- Exercise aim
Where the word "operations" appears in a line below, copy the whole line.

- Given data
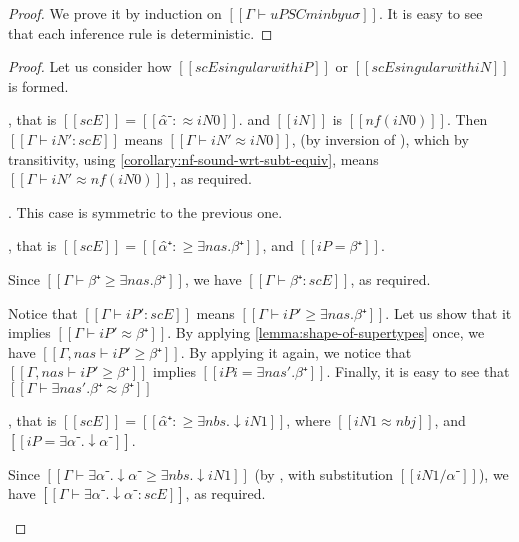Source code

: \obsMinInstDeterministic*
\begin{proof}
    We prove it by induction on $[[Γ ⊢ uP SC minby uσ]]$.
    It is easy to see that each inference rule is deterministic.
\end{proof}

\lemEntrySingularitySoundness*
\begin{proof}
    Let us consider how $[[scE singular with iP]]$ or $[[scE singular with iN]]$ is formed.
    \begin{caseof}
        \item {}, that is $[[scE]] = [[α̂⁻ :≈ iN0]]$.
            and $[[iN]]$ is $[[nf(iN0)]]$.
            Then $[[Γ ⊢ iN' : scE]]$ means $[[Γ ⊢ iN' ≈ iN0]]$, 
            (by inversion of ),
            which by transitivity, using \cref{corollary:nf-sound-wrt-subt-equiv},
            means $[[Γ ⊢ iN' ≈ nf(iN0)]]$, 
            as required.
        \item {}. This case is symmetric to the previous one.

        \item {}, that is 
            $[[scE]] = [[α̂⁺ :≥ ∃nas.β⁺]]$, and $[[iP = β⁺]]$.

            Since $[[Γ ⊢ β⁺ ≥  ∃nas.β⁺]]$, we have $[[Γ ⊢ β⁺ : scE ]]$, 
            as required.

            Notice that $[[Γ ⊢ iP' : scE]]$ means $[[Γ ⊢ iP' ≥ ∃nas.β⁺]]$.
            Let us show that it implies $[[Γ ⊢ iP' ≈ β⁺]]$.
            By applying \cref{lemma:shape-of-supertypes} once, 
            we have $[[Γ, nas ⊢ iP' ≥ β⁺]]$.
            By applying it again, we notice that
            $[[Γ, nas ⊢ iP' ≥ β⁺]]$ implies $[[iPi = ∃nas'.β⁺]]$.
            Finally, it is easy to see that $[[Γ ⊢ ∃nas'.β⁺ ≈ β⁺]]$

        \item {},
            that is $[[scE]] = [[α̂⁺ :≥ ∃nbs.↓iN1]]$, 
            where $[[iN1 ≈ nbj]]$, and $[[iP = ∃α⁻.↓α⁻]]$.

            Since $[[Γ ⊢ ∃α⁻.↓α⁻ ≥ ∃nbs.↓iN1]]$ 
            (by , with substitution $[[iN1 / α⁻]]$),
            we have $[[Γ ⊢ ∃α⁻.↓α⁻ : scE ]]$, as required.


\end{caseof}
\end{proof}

---

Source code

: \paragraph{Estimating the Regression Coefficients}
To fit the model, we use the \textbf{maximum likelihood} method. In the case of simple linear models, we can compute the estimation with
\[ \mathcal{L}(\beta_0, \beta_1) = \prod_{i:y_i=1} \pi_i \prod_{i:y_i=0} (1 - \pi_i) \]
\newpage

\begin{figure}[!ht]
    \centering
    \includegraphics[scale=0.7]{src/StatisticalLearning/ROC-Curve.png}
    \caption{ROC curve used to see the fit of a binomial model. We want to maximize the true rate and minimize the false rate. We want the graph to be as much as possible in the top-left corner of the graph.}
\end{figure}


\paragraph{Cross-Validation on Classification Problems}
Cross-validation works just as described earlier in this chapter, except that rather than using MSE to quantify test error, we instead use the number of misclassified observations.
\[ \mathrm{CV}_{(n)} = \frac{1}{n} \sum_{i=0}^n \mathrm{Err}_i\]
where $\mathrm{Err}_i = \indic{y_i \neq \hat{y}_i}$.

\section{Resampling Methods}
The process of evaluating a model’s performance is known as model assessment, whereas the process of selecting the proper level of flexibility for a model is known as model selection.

...

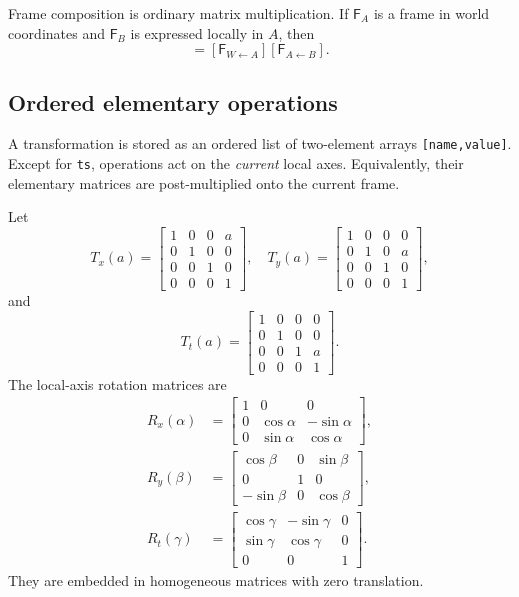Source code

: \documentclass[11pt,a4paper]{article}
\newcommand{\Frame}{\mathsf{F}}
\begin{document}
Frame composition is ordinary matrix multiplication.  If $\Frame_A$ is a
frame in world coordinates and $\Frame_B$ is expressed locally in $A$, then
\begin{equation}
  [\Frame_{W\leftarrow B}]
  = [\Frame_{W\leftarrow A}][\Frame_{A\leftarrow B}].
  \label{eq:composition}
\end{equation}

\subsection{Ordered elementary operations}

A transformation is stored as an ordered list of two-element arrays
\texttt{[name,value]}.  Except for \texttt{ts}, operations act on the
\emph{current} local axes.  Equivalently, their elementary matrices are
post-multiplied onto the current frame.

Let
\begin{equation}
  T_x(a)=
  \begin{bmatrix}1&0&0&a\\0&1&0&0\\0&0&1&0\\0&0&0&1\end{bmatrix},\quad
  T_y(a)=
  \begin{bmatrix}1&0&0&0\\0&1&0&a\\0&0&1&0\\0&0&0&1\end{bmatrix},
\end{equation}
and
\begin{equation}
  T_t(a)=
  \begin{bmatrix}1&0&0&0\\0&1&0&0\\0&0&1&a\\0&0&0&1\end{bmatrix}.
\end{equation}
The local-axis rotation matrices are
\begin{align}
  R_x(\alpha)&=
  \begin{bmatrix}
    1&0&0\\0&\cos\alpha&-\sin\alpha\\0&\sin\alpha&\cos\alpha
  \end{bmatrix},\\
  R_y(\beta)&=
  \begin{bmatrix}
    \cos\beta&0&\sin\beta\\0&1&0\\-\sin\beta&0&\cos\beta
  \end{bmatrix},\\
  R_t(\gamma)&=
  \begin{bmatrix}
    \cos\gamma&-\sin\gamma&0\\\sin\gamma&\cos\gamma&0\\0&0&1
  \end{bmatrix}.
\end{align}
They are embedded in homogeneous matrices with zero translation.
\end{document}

- Written answer
\subsection{Ordered elementary operations}
\texttt{[name,value]}.  Except for \texttt{ts}, operations act on the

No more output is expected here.